Dealing with Denying Denial


How many therapists does it take to change a light bulb?


 But it really has to want to change.

 The first step toward changing a behavior is you really have to want to change that behavior.  You’ve had to come to a recognition that some of the things you’ve been saying or doing, or not saying or not doing things, are obviously contributing to your life not working out in ways you would like.  Next, you need a plan to change your behavior because changing a behavior isn’t as easy as changing a light bulb.

Dealing with Denying Denial.

 In college Psych 101 classes, “Denial” is introduced as a psychological defense mechanism which serves the psyche to consciously or unconsciously avoid admitting, even to our self, that we have a problem, because admitting to ourselves that we have a problem might lead to having  to do something about it and we don’t want to have to do that for one reason or another, so we avoid it all by not seeing a problem to begin with.

 Do you know anyone in Denial?

 Over the past 30 years I’ve come up with four questions for people who appear to be in Denial.

The Four Questions I ask to challenge Denial are:

1)       How would you know if you had a problem?

2)      If you found out you did have a problem what would you do about it?

3)      What would stop you from doing what you believed you ought to do to deal with your problem?

4)      What are some likely consequences for you if you don’t deal with your problem?

 I suggest writing down the answers to these questions, reading them aloud and signing it, as a reminder for yourself or for someone you care for that Denial can and does influence all of us at some points in our lives and how to grapple with it.

 For example, 19-year-old Suzanne was preparing to begin her college career at a school with a reputation for being a big-time party school.  She’d been sober for a year.  As a senior in high school she’d worked hard as to get control over her addictive patterns with alcohol but now she wanted to start drinking again “to fit in and not feel like an outsider.” 
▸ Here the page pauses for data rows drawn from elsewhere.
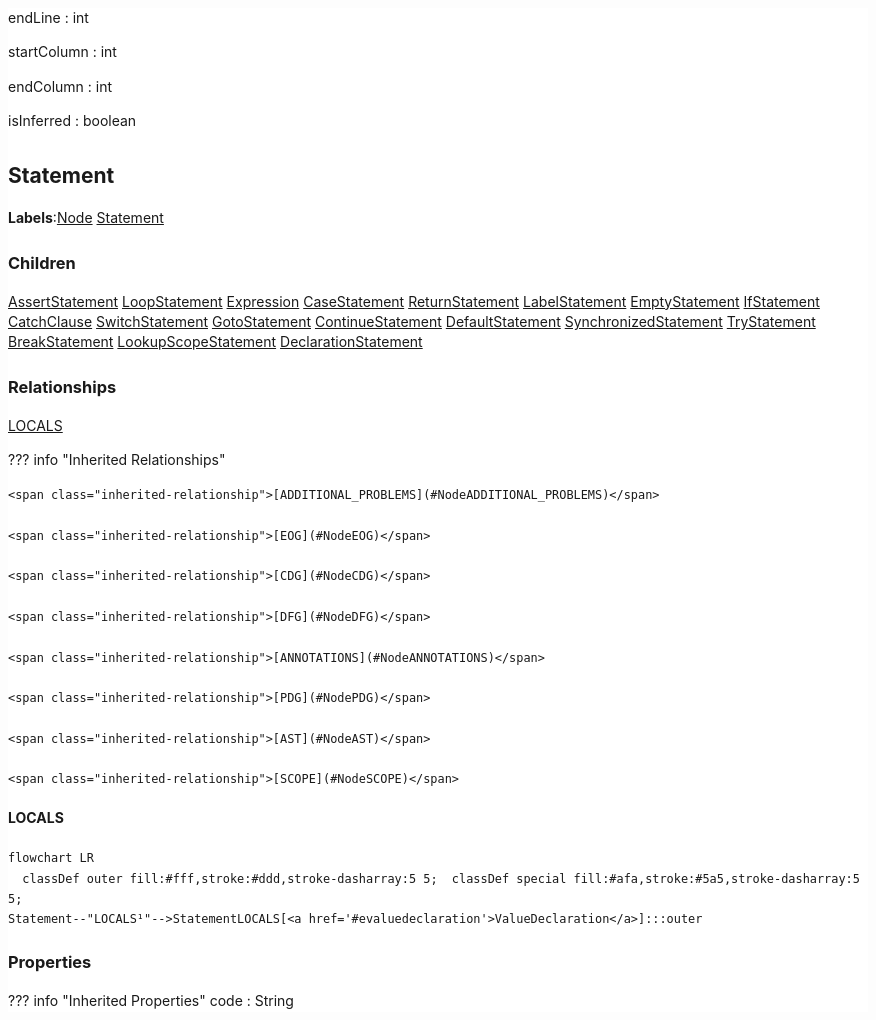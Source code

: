 endLine : int

startColumn : int

endColumn : int

isInferred : boolean

## Statement<a id="estatement"></a>
**Labels**:<span class="superclassLabel">[Node](#enode)</span>
<span class="classLabel">[Statement](#estatement)</span>

### Children
<span class="child">[AssertStatement](#eassertstatement)</span>
<span class="child">[LoopStatement](#eloopstatement)</span>
<span class="child">[Expression](#eexpression)</span>
<span class="child">[CaseStatement](#ecasestatement)</span>
<span class="child">[ReturnStatement](#ereturnstatement)</span>
<span class="child">[LabelStatement](#elabelstatement)</span>
<span class="child">[EmptyStatement](#eemptystatement)</span>
<span class="child">[IfStatement](#eifstatement)</span>
<span class="child">[CatchClause](#ecatchclause)</span>
<span class="child">[SwitchStatement](#eswitchstatement)</span>
<span class="child">[GotoStatement](#egotostatement)</span>
<span class="child">[ContinueStatement](#econtinuestatement)</span>
<span class="child">[DefaultStatement](#edefaultstatement)</span>
<span class="child">[SynchronizedStatement](#esynchronizedstatement)</span>
<span class="child">[TryStatement](#etrystatement)</span>
<span class="child">[BreakStatement](#ebreakstatement)</span>
<span class="child">[LookupScopeStatement](#elookupscopestatement)</span>
<span class="child">[DeclarationStatement](#edeclarationstatement)</span>

### Relationships
<span class="relationship">[LOCALS](#StatementLOCALS)</span>
<div class="papers" markdown>
??? info "Inherited Relationships"

    <span class="inherited-relationship">[ADDITIONAL_PROBLEMS](#NodeADDITIONAL_PROBLEMS)</span>

    <span class="inherited-relationship">[EOG](#NodeEOG)</span>

    <span class="inherited-relationship">[CDG](#NodeCDG)</span>

    <span class="inherited-relationship">[DFG](#NodeDFG)</span>

    <span class="inherited-relationship">[ANNOTATIONS](#NodeANNOTATIONS)</span>

    <span class="inherited-relationship">[PDG](#NodePDG)</span>

    <span class="inherited-relationship">[AST](#NodeAST)</span>

    <span class="inherited-relationship">[SCOPE](#NodeSCOPE)</span>

</div>

#### LOCALS<a id="StatementLOCALS"></a>
```mermaid
flowchart LR
  classDef outer fill:#fff,stroke:#ddd,stroke-dasharray:5 5;  classDef special fill:#afa,stroke:#5a5,stroke-dasharray:5 5;
Statement--"LOCALS¹"-->StatementLOCALS[<a href='#evaluedeclaration'>ValueDeclaration</a>]:::outer
```
### Properties
<div class="papers" markdown>
??? info "Inherited Properties"
    code : String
 I asked her how she felt about her decision to resume drinking alcohol again and she said, “I know I can do it.   I feel really good about it because I don’t think I’m addicted.  I believe I can handle it and I’m ready to see if I can drink in moderation or not.  But I am anxious that I might lose control and do things I’d regret later on like I did before I got sober.”

She was not ready to admit to herself that her fear of not fitting in was, in itself, a problem.  She preferred to focus on controlling her desire for alcohol. But she was anxious about letting the genie out of the bottle. The genie was the part of her psyche who loves to drink because when she drinks she feels free.
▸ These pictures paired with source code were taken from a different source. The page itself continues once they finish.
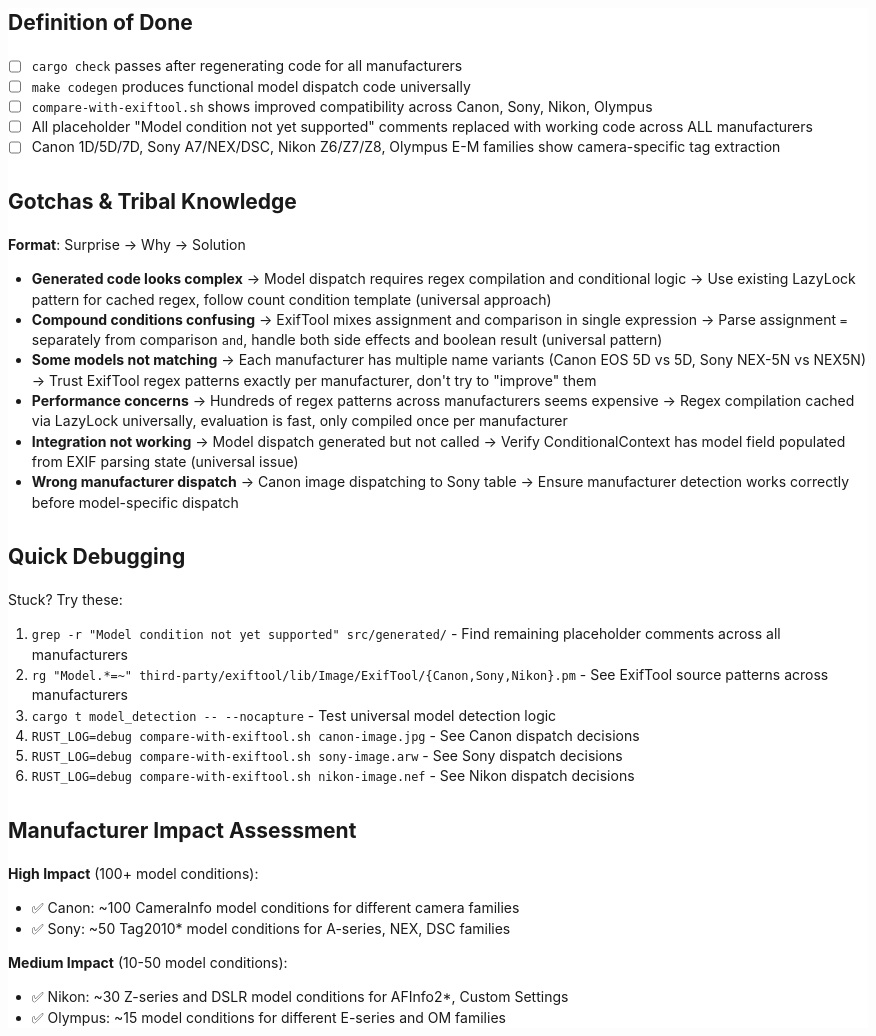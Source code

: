 ## Definition of Done

- [ ] `cargo check` passes after regenerating code for all manufacturers
- [ ] `make codegen` produces functional model dispatch code universally
- [ ] `compare-with-exiftool.sh` shows improved compatibility across Canon, Sony, Nikon, Olympus
- [ ] All placeholder "Model condition not yet supported" comments replaced with working code across ALL manufacturers
- [ ] Canon 1D/5D/7D, Sony A7/NEX/DSC, Nikon Z6/Z7/Z8, Olympus E-M families show camera-specific tag extraction

## Gotchas & Tribal Knowledge

**Format**: Surprise → Why → Solution

- **Generated code looks complex** → Model dispatch requires regex compilation and conditional logic → Use existing LazyLock pattern for cached regex, follow count condition template (universal approach)
- **Compound conditions confusing** → ExifTool mixes assignment and comparison in single expression → Parse assignment `=` separately from comparison `and`, handle both side effects and boolean result (universal pattern)
- **Some models not matching** → Each manufacturer has multiple name variants (Canon EOS 5D vs 5D, Sony NEX-5N vs NEX5N) → Trust ExifTool regex patterns exactly per manufacturer, don't try to "improve" them
- **Performance concerns** → Hundreds of regex patterns across manufacturers seems expensive → Regex compilation cached via LazyLock universally, evaluation is fast, only compiled once per manufacturer
- **Integration not working** → Model dispatch generated but not called → Verify ConditionalContext has model field populated from EXIF parsing state (universal issue)
- **Wrong manufacturer dispatch** → Canon image dispatching to Sony table → Ensure manufacturer detection works correctly before model-specific dispatch

## Quick Debugging

Stuck? Try these:

1. `grep -r "Model condition not yet supported" src/generated/` - Find remaining placeholder comments across all manufacturers
2. `rg "Model.*=~" third-party/exiftool/lib/Image/ExifTool/{Canon,Sony,Nikon}.pm` - See ExifTool source patterns across manufacturers
3. `cargo t model_detection -- --nocapture` - Test universal model detection logic
4. `RUST_LOG=debug compare-with-exiftool.sh canon-image.jpg` - See Canon dispatch decisions
5. `RUST_LOG=debug compare-with-exiftool.sh sony-image.arw` - See Sony dispatch decisions
6. `RUST_LOG=debug compare-with-exiftool.sh nikon-image.nef` - See Nikon dispatch decisions

## Manufacturer Impact Assessment

**High Impact** (100+ model conditions):
- ✅ Canon: ~100 CameraInfo model conditions for different camera families
- ✅ Sony: ~50 Tag2010* model conditions for A-series, NEX, DSC families

**Medium Impact** (10-50 model conditions):
- ✅ Nikon: ~30 Z-series and DSLR model conditions for AFInfo2*, Custom Settings
- ✅ Olympus: ~15 model conditions for different E-series and OM families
 “What does it mean to drink in moderation?

How would you know what’s too much?” I asked.

 “It means not drinking before 7:00 PM or if I have a class to go to the next morning.  It also means not having more than 2 drinks.  Once I have three drinks I kind of lose my ability to control myself.”

 I asked her, “How would you know if you were having a problem with the alcohol?”

 “If I break my own rules about not drinking when I have a class the next day or if I do have more than two drinks. Also, If I get sick and start to throw up or If I black out or If I hook up for sex with someone I just met.  If I did any of those things I’d know I was having a problem.”

“What would you do if you recognized that you did have a problem with alcohol?”

 “I guess I’d have to go back to not drinking.”

 “How would you go about doing that?  How would you deal with the problem?”

 “AA helped me before.  I could go to a meeting and call my sponsor.  I could call you.”

The third question was, “What reasons might you give yourself to avoid dealing with the problem?”

 “I might feel like its too hard or I don’t want to stop having fun.  It’s hard to have fun in the same way when I’m not drinking.  I might find reasons to postpone giving it up, like it’s my birthday or Christmas or semester break.”

Now for the fourth question,” What do you foresee as likely consequences for you if you don’t do anything about it?”

 “Ugh.  I’d get hangovers and it throws my whole day out of whack.  It might affect my schoolwork.  I’d feel shitty about myself for not taking care of myself and I’d really feel dirty and disgusted with myself when I have sex with someone I don’t even know.  That’s just not Ok with me anymore.”

 She went to a State school in Northern California and, as planned, she drank in moderation, for about a month.  But soon after she began drinking four or five glasses of wine at a time and not showing up for class the next day.  What really got her attention was waking up with a guy she’d just met and she didn’t remember his name.  She felt badly enough about what she was doing that she stopped drinking by herself.  I saw her off and on for a few years after that and she had not consumed any alcohol since that freshman year in college.

 These four questions challenge a person in denial to think for themselves, by setting their own guidelines, using their own ideas, not someone else’s ideas, to assess their own behavior. 

 You don’t have to only be struggling with substance abuse to gain benefit from answering these four questions.  Some folks are in denial about how they express their anger or about the amount of time they spend on social media, the phone, pornography or TV.  The questions are the same:
1) How would you know if you had a problem?

2) What would you do if you recognized you had a problem?

3) What would stop you from doing what you could do to address the problem?
4) What are likely consequences of not dealing with the problem?

 Let me know what happens if you decide to use the questions for yourself or for someone you know.